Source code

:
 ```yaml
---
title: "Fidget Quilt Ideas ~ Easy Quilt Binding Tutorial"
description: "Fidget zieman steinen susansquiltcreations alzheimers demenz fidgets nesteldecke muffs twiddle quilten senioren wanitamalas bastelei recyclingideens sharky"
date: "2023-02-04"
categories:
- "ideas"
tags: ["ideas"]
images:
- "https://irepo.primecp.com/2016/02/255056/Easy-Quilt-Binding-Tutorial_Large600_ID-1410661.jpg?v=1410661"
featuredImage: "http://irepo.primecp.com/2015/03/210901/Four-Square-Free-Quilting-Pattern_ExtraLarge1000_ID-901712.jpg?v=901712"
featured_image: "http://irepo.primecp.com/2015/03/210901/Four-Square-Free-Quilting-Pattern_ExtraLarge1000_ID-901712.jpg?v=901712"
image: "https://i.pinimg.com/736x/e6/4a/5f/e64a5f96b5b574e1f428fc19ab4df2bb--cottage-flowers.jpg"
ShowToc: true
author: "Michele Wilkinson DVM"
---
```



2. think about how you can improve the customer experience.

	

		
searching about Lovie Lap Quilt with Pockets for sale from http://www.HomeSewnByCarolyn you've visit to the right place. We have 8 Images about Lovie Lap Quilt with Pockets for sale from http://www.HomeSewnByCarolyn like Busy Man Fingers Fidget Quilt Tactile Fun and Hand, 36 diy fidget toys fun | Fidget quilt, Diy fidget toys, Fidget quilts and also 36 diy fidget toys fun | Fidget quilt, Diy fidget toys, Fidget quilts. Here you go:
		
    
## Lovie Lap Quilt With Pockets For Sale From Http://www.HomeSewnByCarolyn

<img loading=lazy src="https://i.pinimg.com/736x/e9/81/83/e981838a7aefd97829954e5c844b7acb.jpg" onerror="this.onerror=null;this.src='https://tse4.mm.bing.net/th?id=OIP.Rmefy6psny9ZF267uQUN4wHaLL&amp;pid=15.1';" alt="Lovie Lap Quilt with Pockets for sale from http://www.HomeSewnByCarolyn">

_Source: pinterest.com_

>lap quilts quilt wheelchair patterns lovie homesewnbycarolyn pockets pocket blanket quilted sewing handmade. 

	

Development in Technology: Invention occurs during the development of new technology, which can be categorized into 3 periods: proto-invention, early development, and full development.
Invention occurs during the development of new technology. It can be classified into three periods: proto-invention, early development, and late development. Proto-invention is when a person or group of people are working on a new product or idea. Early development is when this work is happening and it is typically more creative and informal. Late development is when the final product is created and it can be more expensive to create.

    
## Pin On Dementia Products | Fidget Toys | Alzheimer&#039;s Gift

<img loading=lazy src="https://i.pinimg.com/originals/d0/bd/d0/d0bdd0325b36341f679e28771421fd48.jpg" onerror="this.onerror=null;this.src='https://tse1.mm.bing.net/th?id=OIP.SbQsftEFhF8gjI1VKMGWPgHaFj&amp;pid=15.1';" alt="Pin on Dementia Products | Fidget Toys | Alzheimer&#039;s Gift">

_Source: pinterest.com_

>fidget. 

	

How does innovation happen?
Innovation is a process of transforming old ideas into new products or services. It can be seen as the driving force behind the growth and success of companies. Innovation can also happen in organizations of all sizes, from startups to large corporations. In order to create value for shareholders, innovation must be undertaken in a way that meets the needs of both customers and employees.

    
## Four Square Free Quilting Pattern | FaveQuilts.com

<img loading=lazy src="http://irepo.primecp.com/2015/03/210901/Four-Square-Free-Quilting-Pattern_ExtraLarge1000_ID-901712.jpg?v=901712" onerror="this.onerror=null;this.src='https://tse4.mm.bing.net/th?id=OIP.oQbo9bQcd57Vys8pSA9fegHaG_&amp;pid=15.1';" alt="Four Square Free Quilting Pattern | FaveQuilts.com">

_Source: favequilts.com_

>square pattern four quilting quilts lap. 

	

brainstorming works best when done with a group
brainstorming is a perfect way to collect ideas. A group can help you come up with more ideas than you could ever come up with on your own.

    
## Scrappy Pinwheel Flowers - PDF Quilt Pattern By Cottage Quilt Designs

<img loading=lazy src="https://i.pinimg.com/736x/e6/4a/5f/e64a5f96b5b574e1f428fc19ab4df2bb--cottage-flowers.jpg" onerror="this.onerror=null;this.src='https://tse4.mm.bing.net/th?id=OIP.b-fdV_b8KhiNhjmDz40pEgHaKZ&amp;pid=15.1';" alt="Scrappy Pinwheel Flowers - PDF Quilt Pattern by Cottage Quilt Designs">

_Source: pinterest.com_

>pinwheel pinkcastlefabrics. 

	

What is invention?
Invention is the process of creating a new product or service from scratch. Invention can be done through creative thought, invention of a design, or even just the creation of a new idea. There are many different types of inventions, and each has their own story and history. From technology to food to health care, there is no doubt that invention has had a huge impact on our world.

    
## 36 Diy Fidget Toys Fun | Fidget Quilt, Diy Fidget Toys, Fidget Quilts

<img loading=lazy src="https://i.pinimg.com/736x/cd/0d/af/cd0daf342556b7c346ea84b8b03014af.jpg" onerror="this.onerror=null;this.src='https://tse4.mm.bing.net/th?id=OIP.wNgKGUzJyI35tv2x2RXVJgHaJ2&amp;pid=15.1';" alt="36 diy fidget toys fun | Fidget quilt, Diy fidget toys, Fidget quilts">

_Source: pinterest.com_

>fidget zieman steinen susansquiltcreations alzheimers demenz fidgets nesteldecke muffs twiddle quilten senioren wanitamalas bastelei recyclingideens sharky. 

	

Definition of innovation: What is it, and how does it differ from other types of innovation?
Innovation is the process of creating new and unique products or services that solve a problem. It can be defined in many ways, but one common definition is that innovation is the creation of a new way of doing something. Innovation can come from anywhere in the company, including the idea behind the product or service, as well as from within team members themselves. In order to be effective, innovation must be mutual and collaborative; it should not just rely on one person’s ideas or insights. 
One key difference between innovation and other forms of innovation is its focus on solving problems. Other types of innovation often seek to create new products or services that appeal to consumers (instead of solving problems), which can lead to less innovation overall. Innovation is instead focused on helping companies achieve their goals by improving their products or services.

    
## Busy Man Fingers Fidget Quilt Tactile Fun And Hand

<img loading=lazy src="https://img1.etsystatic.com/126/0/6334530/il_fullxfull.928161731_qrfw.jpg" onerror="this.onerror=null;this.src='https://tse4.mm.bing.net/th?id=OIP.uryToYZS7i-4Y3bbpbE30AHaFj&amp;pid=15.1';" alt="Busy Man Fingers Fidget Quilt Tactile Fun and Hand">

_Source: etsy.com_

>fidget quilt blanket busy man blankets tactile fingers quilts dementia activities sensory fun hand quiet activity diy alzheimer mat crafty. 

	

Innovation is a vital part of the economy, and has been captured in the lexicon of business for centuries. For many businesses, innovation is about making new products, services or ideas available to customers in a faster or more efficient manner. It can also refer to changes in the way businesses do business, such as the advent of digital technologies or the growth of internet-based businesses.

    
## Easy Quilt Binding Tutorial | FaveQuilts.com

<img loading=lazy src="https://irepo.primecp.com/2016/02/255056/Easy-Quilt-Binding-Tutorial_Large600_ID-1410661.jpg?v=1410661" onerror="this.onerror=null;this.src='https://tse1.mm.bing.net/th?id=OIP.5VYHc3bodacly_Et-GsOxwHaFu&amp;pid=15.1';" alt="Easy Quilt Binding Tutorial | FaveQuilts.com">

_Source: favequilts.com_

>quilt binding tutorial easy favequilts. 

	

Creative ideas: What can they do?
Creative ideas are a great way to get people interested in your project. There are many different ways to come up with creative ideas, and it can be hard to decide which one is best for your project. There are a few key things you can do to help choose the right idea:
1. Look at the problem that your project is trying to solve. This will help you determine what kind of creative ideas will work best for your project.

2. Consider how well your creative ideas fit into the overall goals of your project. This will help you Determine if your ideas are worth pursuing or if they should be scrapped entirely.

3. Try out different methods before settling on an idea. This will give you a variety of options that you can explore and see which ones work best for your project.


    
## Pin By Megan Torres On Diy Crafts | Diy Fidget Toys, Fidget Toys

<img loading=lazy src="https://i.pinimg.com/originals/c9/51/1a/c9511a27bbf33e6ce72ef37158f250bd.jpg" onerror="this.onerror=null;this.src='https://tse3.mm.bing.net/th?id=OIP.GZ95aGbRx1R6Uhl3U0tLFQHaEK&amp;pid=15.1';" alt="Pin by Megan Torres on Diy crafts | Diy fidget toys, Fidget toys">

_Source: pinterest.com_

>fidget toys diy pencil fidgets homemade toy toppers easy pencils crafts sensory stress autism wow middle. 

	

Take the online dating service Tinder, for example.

*****

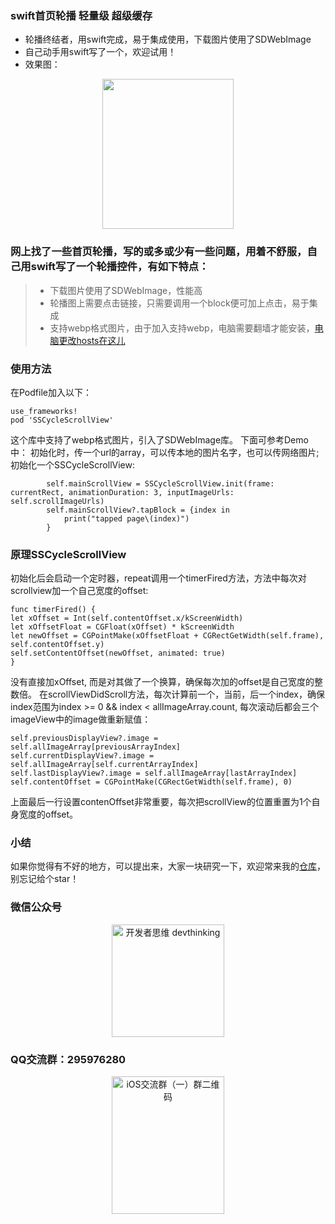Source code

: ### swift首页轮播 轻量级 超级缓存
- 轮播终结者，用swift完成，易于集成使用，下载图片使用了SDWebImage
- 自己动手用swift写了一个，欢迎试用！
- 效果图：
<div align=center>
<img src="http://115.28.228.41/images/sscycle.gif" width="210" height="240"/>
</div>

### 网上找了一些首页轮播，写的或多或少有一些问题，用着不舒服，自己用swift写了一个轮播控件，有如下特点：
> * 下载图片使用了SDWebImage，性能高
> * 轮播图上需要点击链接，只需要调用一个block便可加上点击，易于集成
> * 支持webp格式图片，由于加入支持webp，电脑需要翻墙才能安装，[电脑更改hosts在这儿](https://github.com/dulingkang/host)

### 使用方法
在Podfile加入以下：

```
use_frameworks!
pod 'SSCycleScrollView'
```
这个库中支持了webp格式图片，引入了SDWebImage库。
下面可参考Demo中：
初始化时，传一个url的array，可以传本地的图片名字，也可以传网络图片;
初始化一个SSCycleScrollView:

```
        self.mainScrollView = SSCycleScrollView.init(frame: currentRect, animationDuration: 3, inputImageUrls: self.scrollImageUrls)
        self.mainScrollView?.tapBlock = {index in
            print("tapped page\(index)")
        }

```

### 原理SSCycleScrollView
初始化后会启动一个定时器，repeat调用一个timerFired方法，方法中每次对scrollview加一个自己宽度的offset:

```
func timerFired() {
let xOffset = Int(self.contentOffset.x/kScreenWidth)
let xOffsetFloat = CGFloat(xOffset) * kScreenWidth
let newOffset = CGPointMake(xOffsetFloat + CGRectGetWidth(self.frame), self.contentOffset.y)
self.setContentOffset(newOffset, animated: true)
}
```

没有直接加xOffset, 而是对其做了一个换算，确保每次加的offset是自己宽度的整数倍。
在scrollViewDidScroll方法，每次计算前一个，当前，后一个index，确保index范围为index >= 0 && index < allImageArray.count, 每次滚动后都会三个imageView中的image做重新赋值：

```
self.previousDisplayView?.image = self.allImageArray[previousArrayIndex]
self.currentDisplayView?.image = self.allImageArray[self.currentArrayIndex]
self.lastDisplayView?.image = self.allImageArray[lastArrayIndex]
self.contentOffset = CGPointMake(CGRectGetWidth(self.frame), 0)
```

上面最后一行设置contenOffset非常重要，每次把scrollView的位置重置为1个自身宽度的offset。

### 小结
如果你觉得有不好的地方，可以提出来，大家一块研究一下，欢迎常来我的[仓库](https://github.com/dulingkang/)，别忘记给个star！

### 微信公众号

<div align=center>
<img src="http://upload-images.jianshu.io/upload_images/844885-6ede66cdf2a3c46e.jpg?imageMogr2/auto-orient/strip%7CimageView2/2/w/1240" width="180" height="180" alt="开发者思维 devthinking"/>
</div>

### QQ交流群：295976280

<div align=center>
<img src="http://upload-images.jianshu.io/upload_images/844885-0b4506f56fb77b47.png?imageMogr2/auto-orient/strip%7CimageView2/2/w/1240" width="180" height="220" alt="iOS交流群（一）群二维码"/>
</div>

*****

→ Task instructions
Once you find the line with "2. Consider how" in the entries above, output it and each line after it up to and including the line with "autism wow middle.", and nothing else.

→ Solution to this problem
2. Consider how well your creative ideas fit into the overall goals of your project. This will help you Determine if your ideas are worth pursuing or if they should be scrapped entirely.

3. Try out different methods before settling on an idea. This will give you a variety of options that you can explore and see which ones work best for your project.


    
## Pin By Megan Torres On Diy Crafts | Diy Fidget Toys, Fidget Toys

<img loading=lazy src="https://i.pinimg.com/originals/c9/51/1a/c9511a27bbf33e6ce72ef37158f250bd.jpg" onerror="this.onerror=null;this.src='https://tse3.mm.bing.net/th?id=OIP.GZ95aGbRx1R6Uhl3U0tLFQHaEK&amp;pid=15.1';" alt="Pin by Megan Torres on Diy crafts | Diy fidget toys, Fidget toys">

_Source: pinterest.com_

>fidget toys diy pencil fidgets homemade toy toppers easy pencils crafts sensory stress autism wow middle. 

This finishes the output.